Alcuni commentatori hanno classificato questa scelta come una “monetizzazione” dei congedi parentali. La senatrice dell’ IdV Giuliana Carlino ha affermato in merito: «Oltre al danno la beffa. In questo modo si scoraggia anche l’allattamento così utile nel primo anno di crescita del bambino. Dopo la finta apertura al congedo di paternità, solo 3 giorni, quest’altra trovata del ministro Fornero è davvero preoccupante. Mercificare qualsiasi diritto in nome della supremazia del mercato non é solo sbagliato da un punto di vista etico, ma anche pratico. Non é in questo modo che il Paese riuscirà a uscire dal pantano della crisi».

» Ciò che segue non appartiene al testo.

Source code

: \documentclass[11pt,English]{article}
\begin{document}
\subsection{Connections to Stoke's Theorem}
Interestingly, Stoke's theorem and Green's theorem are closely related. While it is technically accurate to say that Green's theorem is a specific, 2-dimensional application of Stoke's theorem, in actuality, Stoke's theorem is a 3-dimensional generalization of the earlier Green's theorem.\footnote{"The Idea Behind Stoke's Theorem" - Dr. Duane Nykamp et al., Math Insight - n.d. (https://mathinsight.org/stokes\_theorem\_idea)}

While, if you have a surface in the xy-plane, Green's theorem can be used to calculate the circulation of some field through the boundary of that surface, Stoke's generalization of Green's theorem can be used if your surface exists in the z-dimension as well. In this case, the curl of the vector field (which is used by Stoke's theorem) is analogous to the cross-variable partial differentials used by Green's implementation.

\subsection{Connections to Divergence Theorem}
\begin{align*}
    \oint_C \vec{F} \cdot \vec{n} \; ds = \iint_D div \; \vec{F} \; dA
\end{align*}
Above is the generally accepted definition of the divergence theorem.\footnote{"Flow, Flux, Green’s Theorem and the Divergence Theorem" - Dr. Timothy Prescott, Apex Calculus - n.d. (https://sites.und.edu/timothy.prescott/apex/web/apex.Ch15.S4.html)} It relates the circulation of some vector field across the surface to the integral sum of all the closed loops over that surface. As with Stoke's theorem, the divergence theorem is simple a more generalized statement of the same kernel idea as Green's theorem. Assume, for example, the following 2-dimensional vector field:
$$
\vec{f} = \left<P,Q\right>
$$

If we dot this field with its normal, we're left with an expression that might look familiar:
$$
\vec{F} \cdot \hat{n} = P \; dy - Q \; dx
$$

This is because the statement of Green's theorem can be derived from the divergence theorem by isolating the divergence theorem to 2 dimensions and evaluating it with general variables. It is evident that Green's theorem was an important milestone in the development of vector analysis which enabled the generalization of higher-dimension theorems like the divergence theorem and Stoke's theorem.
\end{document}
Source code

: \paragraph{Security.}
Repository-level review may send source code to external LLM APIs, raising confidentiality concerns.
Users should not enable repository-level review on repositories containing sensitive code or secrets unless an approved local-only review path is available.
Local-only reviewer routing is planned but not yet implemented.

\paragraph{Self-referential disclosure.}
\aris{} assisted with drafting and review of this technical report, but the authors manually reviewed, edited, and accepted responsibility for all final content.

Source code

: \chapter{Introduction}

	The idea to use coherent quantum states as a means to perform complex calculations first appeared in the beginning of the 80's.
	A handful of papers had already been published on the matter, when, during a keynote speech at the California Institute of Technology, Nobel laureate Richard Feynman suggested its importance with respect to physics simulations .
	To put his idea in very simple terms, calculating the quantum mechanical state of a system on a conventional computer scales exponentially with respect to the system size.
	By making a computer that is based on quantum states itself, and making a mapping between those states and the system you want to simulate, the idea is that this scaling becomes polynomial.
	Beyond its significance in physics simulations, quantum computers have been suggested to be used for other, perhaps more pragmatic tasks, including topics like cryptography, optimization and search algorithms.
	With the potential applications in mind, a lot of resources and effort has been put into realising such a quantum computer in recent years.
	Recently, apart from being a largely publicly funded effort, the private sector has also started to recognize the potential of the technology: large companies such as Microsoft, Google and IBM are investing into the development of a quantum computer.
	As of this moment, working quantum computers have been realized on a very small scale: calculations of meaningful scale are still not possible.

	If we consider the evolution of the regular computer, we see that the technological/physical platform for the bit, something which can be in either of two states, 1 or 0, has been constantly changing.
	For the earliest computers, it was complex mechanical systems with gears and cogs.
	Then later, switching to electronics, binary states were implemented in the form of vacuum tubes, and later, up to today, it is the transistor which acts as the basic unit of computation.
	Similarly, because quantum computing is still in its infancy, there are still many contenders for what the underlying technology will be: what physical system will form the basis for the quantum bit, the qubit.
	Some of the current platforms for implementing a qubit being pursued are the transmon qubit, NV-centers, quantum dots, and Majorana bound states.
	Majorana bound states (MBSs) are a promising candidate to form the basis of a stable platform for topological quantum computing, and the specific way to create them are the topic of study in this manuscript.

In effetti i voucher per babysitter sembrano volti ad incoraggiare le madri a tornare al più presto al lavoro, senza fruire del congedo genitoriale (tantomeno incoraggiando i padri a prenderlo) e senza neppure garantire loro e ai loro bambini servizi adeguati sul piano quantitativo e qualitativo. Mentre tutte le ricerche scientifiche sottolineano l´importanza della qualità della cura e delle relazioni nel primo anno di vita del neonato, implicitamente si suggerisce che le cure materne/paterne possono essere indifferentemente sostituite dalle cure di una babysitter. Sicuramente un brutto passo indietro e un uso sbagliato delle poche risorse a disposizione.

In conclusione, dalla grande riforma del mercato del lavoro era lecito aspettarsi un po’ di quello che alcuni chiamano “women friendly”, non solo perché il Ministro del lavoro ha anche la delega alle pari opportunità, ma anche perché è un dato assodato che l’aumento del Pil passa anche dall’incremento del lavoro femminile. E invece, se tutto va bene, l’unico vantaggio che riusciamo ad ottenere è solo un articolo che vieta di mandarci a casa quando abbiamo la pancia. Che non sarà valido neanche per tutte le donne, dal momento che le misure antidiscriminatorie, come appunto la reintroduzione di norme che scoraggino le dimissioni in bianco, o di sostegno, come i voucher, si rivolgono in prevalenza a chi ha un lavoro dipendente, escludendo di fatto le giovani che lavorano a tempo determinato con contratti e collaborazioni precarie. Sarà sufficiente?